Last Updated on January 14, 2021
Texas Attorney General Ken Paxton announced Wednesday that he has issued civil investigative demands (CIDs) to Facebook, Twitter, Google, Amazon Web Services, and Apple following the Big Tech monopolies’ most recent wave of politically motivated crackdowns on President Donald Trump and his supporters.
In a statement released by Paxton’s office, the Texas AG stated that the CIDs issued this week “are asking the companies for their policies and practices regarding content moderation and, more specifically, for information related to Parler, a social media application recently terminated or blocked by Google, Amazon, and Apple.”
“First Amendment rights and transparency must be maintained for a free online community to operate and thrive,” Paxton said in the statement. “However, the seemingly coordinated de-platforming of the President of the United States and several leading voices not only chills free speech, it wholly silences those whose speech and political beliefs do not align with leaders of Big Tech companies.”

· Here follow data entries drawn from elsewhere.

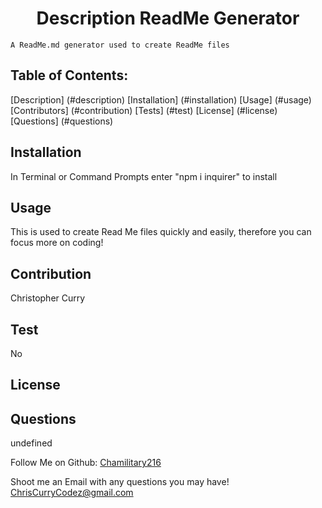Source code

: 

  <h1 align = "center"> Description  ReadMe Generator </h1>

    A ReadMe.md generator used to create ReadMe files
  <h2> Table of Contents: </h2>
  [Description] (#description)
  [Installation] (#installation)
  [Usage] (#usage)
  [Contributors] (#contribution)
  [Tests] (#test)
  [License] (#license)
  [Questions] (#questions)

  ## Installation
  In Terminal or Command Prompts enter "npm i inquirer" to install

  ## Usage
  This is used to create Read Me files quickly and easily, therefore you can focus more on coding!

  ## Contribution
  Christopher Curry

  ## Test
  No

  ## License
  

  ## Questions
  undefined

  Follow Me on Github: [Chamilitary216](https://github.com/Chamilitary216)

  Shoot me an Email with any questions you may have! ChrisCurryCodez@gmail.com











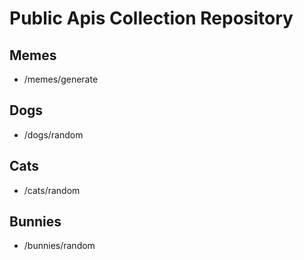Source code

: # Public Apis Collection Repository

## Memes

- /memes/generate

## Dogs

- /dogs/random


## Cats

- /cats/random


## Bunnies

- /bunnies/random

The statement went on to reference the purge of President Trump: “For years, these Big Tech companies have silenced voices in the social media sphere and shut down competing companies and platforms. It has only grown worse in recent months. And just last week, this discriminatory action included the unprecedented step of removing and blocking President Donald Trump from online media platforms.”
Paxton added, “Every American should be concerned about this large-scale silencing and the effects it will have on the future of free speech.”
Though Paxton remains hopeful that hopeful that “these companies will set aside partisan politics and cooperate with these CIDs,” it is unclear how effective the request for transparency will be against Big Tech monopolies.
U.S. lawmakers have repeatedly failed to create any substantive policies that check the power of Big Tech to restrict free speech.
Meanwhile, countries such as Poland and Uganda have taken far more effectual action to protect free speech.